Once you know how many lines below hold "Only", reply with that number and add nothing.

(TASK DATA):
+++
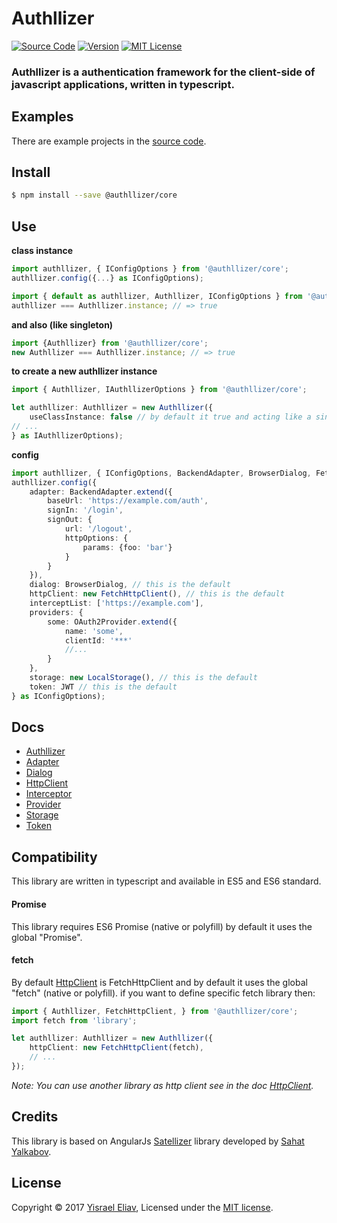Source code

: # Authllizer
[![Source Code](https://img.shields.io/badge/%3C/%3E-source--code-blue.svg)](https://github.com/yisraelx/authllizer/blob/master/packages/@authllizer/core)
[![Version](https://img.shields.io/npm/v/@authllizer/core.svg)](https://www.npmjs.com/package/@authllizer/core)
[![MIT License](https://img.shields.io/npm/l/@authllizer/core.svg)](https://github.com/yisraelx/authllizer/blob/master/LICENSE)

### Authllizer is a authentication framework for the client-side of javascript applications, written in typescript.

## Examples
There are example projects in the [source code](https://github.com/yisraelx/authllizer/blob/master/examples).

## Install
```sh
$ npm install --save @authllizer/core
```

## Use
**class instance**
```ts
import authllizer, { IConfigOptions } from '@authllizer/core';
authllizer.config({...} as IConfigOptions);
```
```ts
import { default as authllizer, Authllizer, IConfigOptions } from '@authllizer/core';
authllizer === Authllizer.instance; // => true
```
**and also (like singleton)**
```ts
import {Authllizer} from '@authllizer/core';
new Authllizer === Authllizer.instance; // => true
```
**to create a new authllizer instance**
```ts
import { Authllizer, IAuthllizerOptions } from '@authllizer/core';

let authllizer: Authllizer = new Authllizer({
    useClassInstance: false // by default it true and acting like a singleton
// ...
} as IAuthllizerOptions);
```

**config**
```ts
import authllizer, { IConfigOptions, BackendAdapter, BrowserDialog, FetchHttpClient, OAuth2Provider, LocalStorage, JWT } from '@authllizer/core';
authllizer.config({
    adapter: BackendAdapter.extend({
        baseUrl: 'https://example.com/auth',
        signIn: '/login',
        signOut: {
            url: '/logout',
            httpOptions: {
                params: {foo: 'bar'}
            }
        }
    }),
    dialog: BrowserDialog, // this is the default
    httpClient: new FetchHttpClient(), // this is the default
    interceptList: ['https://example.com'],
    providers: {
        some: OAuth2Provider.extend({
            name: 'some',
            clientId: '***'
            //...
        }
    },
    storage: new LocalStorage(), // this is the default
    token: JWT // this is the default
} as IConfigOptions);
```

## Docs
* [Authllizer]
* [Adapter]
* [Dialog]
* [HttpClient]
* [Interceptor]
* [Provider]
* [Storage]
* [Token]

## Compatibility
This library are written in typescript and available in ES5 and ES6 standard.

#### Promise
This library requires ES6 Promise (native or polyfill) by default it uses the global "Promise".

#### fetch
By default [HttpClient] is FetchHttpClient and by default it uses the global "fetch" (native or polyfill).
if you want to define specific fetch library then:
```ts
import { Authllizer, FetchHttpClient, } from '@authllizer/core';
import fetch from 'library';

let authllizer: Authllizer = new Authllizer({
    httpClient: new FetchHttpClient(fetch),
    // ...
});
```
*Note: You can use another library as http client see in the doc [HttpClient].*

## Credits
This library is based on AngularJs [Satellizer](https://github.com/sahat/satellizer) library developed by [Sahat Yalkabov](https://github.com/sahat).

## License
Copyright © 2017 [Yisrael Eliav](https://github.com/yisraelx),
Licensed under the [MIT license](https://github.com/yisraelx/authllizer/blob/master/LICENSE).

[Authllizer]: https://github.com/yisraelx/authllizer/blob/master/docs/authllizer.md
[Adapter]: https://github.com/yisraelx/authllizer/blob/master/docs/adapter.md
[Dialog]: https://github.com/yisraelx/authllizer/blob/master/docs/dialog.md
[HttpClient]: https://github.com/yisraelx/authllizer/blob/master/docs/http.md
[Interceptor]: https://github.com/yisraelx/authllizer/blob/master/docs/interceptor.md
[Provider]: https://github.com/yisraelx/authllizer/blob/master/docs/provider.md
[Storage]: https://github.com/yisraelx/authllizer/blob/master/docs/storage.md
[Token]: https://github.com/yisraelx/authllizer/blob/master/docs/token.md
+++
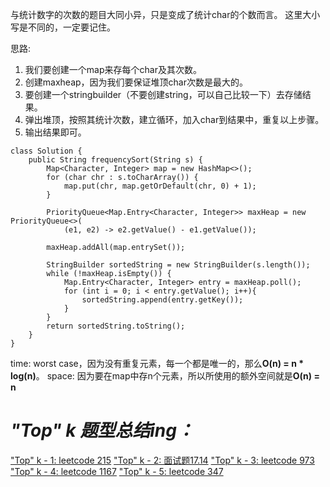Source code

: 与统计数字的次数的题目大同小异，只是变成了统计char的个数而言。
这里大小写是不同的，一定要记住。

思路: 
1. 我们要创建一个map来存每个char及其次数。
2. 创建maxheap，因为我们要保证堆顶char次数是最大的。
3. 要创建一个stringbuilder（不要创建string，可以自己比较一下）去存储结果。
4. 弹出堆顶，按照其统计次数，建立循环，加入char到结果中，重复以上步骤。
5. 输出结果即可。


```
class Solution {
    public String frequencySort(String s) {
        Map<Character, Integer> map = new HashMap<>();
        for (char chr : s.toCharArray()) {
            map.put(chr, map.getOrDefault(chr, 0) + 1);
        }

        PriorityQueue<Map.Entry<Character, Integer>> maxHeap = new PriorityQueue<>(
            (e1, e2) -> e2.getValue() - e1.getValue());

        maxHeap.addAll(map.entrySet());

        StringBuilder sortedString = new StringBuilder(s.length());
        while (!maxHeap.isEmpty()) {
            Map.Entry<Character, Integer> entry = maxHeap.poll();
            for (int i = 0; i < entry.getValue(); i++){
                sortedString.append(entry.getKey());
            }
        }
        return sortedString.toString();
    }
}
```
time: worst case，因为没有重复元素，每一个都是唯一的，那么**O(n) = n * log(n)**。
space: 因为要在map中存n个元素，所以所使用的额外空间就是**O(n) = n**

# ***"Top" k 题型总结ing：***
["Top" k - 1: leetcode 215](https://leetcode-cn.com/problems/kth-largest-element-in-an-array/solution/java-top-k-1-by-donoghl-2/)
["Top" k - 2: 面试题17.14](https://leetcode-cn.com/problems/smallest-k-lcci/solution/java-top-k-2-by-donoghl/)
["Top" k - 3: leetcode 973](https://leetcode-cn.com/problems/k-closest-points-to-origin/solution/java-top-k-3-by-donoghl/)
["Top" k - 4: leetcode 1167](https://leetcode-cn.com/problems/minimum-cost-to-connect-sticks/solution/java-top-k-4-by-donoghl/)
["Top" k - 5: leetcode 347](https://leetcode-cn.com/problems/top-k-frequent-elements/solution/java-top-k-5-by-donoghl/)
+++
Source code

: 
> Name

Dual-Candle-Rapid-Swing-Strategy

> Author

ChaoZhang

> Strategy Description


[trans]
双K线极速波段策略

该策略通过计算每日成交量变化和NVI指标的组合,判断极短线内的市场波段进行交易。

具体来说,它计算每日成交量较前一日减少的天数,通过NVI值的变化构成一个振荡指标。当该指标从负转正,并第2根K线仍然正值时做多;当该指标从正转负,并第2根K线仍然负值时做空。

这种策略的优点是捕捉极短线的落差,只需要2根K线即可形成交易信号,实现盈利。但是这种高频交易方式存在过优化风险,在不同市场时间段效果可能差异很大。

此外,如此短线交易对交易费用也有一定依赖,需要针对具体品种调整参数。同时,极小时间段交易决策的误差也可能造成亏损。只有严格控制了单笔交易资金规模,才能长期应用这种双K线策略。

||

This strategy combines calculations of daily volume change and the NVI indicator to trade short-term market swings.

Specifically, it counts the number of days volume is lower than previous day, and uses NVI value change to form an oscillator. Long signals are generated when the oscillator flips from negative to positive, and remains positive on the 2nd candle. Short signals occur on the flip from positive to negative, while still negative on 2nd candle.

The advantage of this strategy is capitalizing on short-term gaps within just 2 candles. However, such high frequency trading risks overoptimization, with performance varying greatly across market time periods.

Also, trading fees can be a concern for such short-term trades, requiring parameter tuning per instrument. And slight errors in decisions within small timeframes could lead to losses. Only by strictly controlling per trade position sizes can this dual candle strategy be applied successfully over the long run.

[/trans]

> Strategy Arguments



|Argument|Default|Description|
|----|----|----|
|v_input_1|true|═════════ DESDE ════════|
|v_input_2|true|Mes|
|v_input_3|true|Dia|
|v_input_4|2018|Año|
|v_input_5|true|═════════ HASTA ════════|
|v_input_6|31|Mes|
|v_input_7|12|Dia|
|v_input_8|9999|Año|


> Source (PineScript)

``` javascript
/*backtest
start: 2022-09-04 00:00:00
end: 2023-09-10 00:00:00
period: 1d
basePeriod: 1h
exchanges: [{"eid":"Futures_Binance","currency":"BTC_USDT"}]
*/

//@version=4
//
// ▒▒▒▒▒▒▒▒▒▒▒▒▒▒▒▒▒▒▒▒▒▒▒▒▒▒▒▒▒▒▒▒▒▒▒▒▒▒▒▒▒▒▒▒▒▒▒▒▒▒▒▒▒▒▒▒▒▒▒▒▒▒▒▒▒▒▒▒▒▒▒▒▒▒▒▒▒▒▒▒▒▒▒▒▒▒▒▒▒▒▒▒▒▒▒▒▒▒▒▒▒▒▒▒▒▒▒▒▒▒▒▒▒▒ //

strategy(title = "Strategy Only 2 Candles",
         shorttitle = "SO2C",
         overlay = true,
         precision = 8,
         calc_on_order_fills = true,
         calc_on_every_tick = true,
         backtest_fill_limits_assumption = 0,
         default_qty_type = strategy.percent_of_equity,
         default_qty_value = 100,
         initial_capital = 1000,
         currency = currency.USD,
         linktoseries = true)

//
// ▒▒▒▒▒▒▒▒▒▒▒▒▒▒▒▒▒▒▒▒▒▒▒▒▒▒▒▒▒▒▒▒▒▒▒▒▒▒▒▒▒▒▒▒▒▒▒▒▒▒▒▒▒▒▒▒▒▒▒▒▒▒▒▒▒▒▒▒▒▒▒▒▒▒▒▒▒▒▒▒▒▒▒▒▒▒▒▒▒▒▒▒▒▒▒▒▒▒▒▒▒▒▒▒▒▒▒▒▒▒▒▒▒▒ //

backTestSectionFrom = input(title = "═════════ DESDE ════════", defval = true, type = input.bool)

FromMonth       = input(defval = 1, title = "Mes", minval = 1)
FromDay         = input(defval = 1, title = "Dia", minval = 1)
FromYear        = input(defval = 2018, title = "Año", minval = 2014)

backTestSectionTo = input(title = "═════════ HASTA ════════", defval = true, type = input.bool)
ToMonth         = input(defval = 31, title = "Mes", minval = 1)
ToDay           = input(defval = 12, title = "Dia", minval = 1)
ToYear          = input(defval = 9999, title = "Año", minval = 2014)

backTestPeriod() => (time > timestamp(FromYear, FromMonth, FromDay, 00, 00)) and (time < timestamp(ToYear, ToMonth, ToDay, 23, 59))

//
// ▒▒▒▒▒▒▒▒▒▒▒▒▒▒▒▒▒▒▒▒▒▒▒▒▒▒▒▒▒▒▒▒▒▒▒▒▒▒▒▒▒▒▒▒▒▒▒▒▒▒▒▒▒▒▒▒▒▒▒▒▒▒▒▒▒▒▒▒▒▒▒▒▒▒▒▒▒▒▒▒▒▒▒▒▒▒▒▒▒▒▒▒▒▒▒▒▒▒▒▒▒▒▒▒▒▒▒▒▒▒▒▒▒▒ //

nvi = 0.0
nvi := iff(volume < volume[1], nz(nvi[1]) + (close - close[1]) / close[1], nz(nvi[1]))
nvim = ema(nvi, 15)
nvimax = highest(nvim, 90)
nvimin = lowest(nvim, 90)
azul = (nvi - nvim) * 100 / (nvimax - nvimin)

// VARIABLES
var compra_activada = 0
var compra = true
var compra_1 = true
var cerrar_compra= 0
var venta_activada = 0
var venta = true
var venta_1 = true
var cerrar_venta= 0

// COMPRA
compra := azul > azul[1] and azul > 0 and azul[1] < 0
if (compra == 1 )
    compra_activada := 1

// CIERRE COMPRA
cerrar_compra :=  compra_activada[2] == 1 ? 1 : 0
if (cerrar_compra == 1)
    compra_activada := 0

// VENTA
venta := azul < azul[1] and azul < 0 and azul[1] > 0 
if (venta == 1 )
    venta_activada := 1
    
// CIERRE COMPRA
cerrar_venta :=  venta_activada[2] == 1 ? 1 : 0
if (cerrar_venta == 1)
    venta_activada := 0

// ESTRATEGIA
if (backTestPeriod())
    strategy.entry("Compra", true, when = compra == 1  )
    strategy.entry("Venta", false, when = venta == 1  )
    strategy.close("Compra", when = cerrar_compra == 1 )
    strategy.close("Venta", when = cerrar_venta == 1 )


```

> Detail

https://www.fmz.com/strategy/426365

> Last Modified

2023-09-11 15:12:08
+++
(WRITTEN ANSWER): 2